In house is where the IT does not need to go to the equipment. It may be a shop where equipment is brought in for service, or the IT may be an employee of the end user.
You might be employed by a very large manufactiring concern that uses computer equipment to monitor and control manufacturing processes. You may be one person on a team of people all performing the same tasks. You might be one of several network administrators. A large company that sells directly to the public needs people to assemble systems from component units. Sometimes you may assemble the systems, stage them for a period of time to burn them in.
You might be hired by a small computer store to do in house service. You might assemble computers from major components. You might be required to go to the customer site on occasion. You will probably work in sales also in this environment.
Don't forget about the temporary agencies. Many of them offer temporary-to-permanent (or, temp-to-perm) positions where a temporary position becomes permanent after a period of time.
Some corporate offices may have a single network administrator. He/she will probably handle help desk duties also. The network administrator may be required to perform such duties as data entry if the network duties are light. Web site maintenance is another possible duty for this jack of all trades.

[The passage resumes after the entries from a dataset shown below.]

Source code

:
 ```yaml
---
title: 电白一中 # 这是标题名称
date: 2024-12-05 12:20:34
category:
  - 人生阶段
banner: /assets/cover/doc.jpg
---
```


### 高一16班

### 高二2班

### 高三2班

Field Service is where the IT goes to the equipment to provide service. The IT might work for a service company that provides service under contract for equipment users. He/she may be assigned to a specific geographical area, or territory. Service calls are usually assigned by a dispatcher. The IT may have several calls pending. He/she should prioritize them depending on proximity, customer impact, perceived difficulty of repair, etc. The field service IT might be assigned to a single customer as a resident IT. In a smaller shop the IT may work both in house and in the field.

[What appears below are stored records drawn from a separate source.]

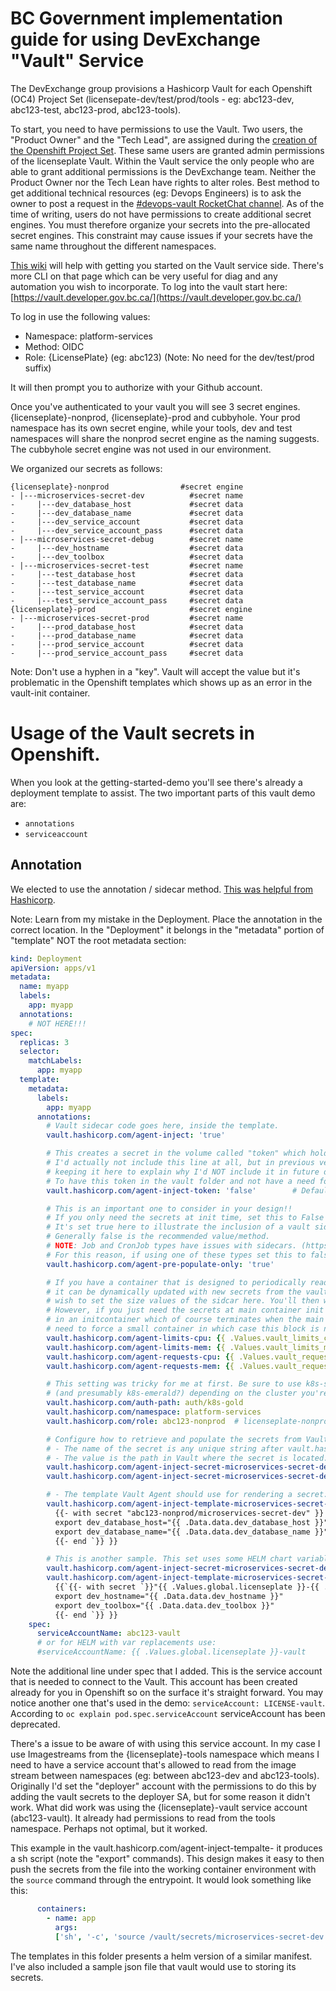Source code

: # BC Government implementation guide for using DevExchange "Vault" Service

The DevExchange group provisions a Hashicorp Vault for each Openshift (OC4) Project Set (licensepate-dev/test/prod/tools - eg: abc123-dev, abc123-test, abc123-prod, abc123-tools).

To start, you need to have permissions to use the Vault. Two users, the "Product Owner" and the "Tech Lead", are assigned during the [creation of the Openshift Project Set](https://registry.developer.gov.bc.ca/). These same users are granted admin permissions of the licenseplate Vault. Within the Vault service the only people who are able to grant additional permissions is the DevExchange team. Neither the Product Owner nor the Tech Lean have rights to alter roles. Best method to get additional technical resources (eg: Devops Engineers) is to ask the owner to post a request in the [#devops-vault RocketChat channel](https://chat.developer.gov.bc.ca/channel/devops-vault). As of the time of writing, users do not have permissions to create additional secret engines. You must therefore organize your secrets into the pre-allocated secret engines. This constraint may cause issues if your secrets have the same name throughout the different namespaces.

[This wiki](https://github.com/BCDevOps/openshift-wiki/blob/master/docs/Vault/VaultGettingStarted.md) will help with getting you started on the Vault service side.  There's more CLI on that page which can be very useful for diag and any automation you wish to incorporate.
To log into the vault start here: [https://vault.developer.gov.bc.ca/](https://vault.developer.gov.bc.ca/)

To log in use the following values:

- Namespace: platform-services
- Method: OIDC
- Role: {LicensePlate}  (eg: abc123) (Note: No need for the dev/test/prod suffix)

It will then prompt you to authorize with your Github account.

Once you've authenticated to your vault you will see 3 secret engines. {licenseplate}-nonprod, {licenseplate}-prod and cubbyhole. Your prod namespace has its own secret engine, while your tools, dev and test namespaces will share the nonprod secret engine as the naming suggests. The cubbyhole secret engine was not used in our environment.

We organized our secrets as follows:

```
{licenseplate}-nonprod                #secret engine
- |---microservices-secret-dev          #secret name
-     |---dev_database_host             #secret data
-     |---dev_database_name             #secret data
-     |---dev_service_account           #secret data
-     |---dev_service_account_pass      #secret data
- |---microservices-secret-debug        #secret name
-     |---dev_hostname                  #secret data
-     |---dev_toolbox                   #secret data
- |---microservices-secret-test         #secret name
-     |---test_database_host            #secret data
-     |---test_database_name            #secret data
-     |---test_service_account          #secret data
-     |---test_service_account_pass     #secret data
{licenseplate}-prod                     #secret engine
- |---microservices-secret-prod         #secret name
-     |---prod_database_host            #secret data
-     |---prod_database_name            #secret data
-     |---prod_service_account          #secret data
-     |---prod_service_account_pass     #secret data
```

Note: Don't use a hyphen in a "key".  Vault will accept the value but it's problematic in the Openshift templates which shows up as an error in the vault-init container.

# Usage of the Vault secrets in Openshift.

When you look at the getting-started-demo you'll see there's already a deployment template to assist. The two important parts of this vault demo are:
- `annotations`
- `serviceaccount`

## Annotation
We elected to use the annotation / sidecar method. [This was helpful from Hashicorp](https://www.vaultproject.io/docs/platform/k8s/injector/examples).

Note: Learn from my mistake in the Deployment. Place the annotation in the correct location. In the "Deployment" it belongs in the "metadata" portion of "template" NOT the root metadata section:

```yaml
kind: Deployment
apiVersion: apps/v1
metadata:
  name: myapp
  labels:
    app: myapp
  annotations:
    # NOT HERE!!!
spec:
  replicas: 3
  selector:
    matchLabels:
      app: myapp
  template:
    metadata:
      labels:
        app: myapp
      annotations:
        # Vault sidecar code goes here, inside the template.
        vault.hashicorp.com/agent-inject: 'true'

        # This creates a secret in the volume called "token" which holds the token used to talk directly to vault.
        # I'd actually not include this line at all, but in previous versions of this repo I included it so am
        # keeping it here to explain why I'd NOT include it in future deployments unless required.
        # To have this token in the vault folder and not have a need for it is just a security exposure.
        vault.hashicorp.com/agent-inject-token: 'false'        # Default is false

        # This is an important one to consider in your design!!
        # If you only need the secrets at init time, set this to False
        # It's set true here to illustrate the inclusion of a vault sidecar
        # Generally false is the recommended value/method.
        # NOTE: Job and CronJob types have issues with sidecars. (https://medium.com/finnovate-io/how-to-prevent-kubernetes-cron-jobs-with-sidecar-containers-from-getting-stuck-912c0f1497a3)
        # For this reason, if using one of these types set this to false
        vault.hashicorp.com/agent-pre-populate-only: 'true'

        # If you have a container that is designed to periodically read the secrets from the secrets file so that
        # it can be dynamically updated with new secrets from the vault then you'll need the vault sidecar and may
        # wish to set the size values of the sidcar here. You'll then want to set the above agent-inject-token to true.
        # However, if you just need the secrets at main container init (eg in the entrypoint) then this is done
        # in an initcontainer which of course terminates when the main container starts so you probably won't
        # need to force a small container in which case this block is not required.
        vault.hashicorp.com/agent-limits-cpu: {{ .Values.vault_limits_cpu }}
        vault.hashicorp.com/agent-limits-mem: {{ .Values.vault_limits_mem }}
        vault.hashicorp.com/agent-requests-cpu: {{ .Values.vault_requests_cpu }}
        vault.hashicorp.com/agent-requests-mem: {{ .Values.vault_requests_mem }}

        # This setting was tricky for me at first. Be sure to use k8s-silver, k8s-gold, or k8s-golddr
        # (and presumably k8s-emerald?) depending on the cluster you're running. Gold can't call GoldDR's vault
        vault.hashicorp.com/auth-path: auth/k8s-gold
        vault.hashicorp.com/namespace: platform-services
        vault.hashicorp.com/role: abc123-nonprod  # licenseplate-nonprod or licenseplate-prod are your options

        # Configure how to retrieve and populate the secrets from Vault:
        # - The name of the secret is any unique string after vault.hashicorp.com/agent-inject-secret-<name>
        # - The value is the path in Vault where the secret is located.
        vault.hashicorp.com/agent-inject-secret-microservices-secret-dev: abc123-nonprod/microservices-secret-dev
        vault.hashicorp.com/agent-inject-secret-microservices-secret-dev: abc123-nonprod/microservices-secret-dev

        # - The template Vault Agent should use for rendering a secret:
        vault.hashicorp.com/agent-inject-template-microservices-secret-dev: |
          {{- with secret "abc123-nonprod/microservices-secret-dev" }}
          export dev_database_host="{{ .Data.data.dev_database_host }}"
          export dev_database_name="{{ .Data.data.dev_database_name }}"
          {{- end `}} }}

        # This is another sample. This set uses some HELM chart variable replacements. There's a bit of magic with the ` symbol in the agent-inject-template section. It also required some additional braces {}. You can use this as an example of what worked for me.
        vault.hashicorp.com/agent-inject-secret-microservices-secret-debug: {{ .Values.global.licenseplate }}-{{ .Values.global.vault_engine }}/microservices-secret-debug
        vault.hashicorp.com/agent-inject-template-microservices-secret-debug: |
          {{`{{- with secret `}}"{{ .Values.global.licenseplate }}-{{ .Values.global.vault_engine }}/microservices-secret-debug"{{` }}
          export dev_hostname="{{ .Data.data.dev_hostname }}"
          export dev_toolbox="{{ .Data.data.dev_toolbox }}"
          {{- end `}} }}
    spec:
      serviceAccountName: abc123-vault
      # or for HELM with var replacements use:
      #serviceAccountName: {{ .Values.global.licenseplate }}-vault
  ```

Note the additional line under spec that I added. This is the service account that is needed to connect to the Vault. This account has been created already for you in Openshift so on the surface it's straight forward. You may notice another one that's used in the demo: `serviceAccount: LICENSE-vault`. According to `oc explain pod.spec.serviceAccount` serviceAccount has been deprecated.

There's a issue to be aware of with using this service account. In my case I use Imagestreams from the {licenseplate}-tools namespace which means I need to have a service account that's allowed to read from the image stream between namespaces (eg: between abc123-dev and abc123-tools). Originally I'd set the "deployer" account with the permissions to do this by adding the vault secrets to the deployer SA, but for some reason it didn't work. What did work was using the {licenseplate}-vault service account (abc123-vault). It already had permissions to read from the tools namespace. Perhaps not optimal, but it worked.

This example in the vault.hashicorp.com/agent-inject-tempalte-<key> it produces a sh script (note the "export" commands). This design makes it easy to then push the secrets from the file into the working container environment with the `source` command through the entrypoint. It would look something like this:
```yaml
      containers:
        - name: app
          args:
          ['sh', '-c', 'source /vault/secrets/microservices-secret-dev && /entrypoint.sh']
```

The templates in this folder presents a helm version of a similar manifest. I've also included a sample json file that vault would use to storing its secrets.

A remote location is one where there are only one to several ITs in an area where the employer does not maintain an office. They may receive service assignments through an answering service, or directly from the customer. Generally though, service calls are placed to an 800 number.
A late model automobile is almost always required for the field service IT. A telephone credit card is almost always furnished by the company. The IT is usually reimbursed for miles driven, parking, and toll fees., If other than local travel is required, a credit card may also be issued. Tools and a wireless phone are normally furnished.
There are a few free lance ITs in the field. Most are quite seasoned with years of experience. The main difficulty is gaining a reputation for good service. Most free lance ITs work by contract.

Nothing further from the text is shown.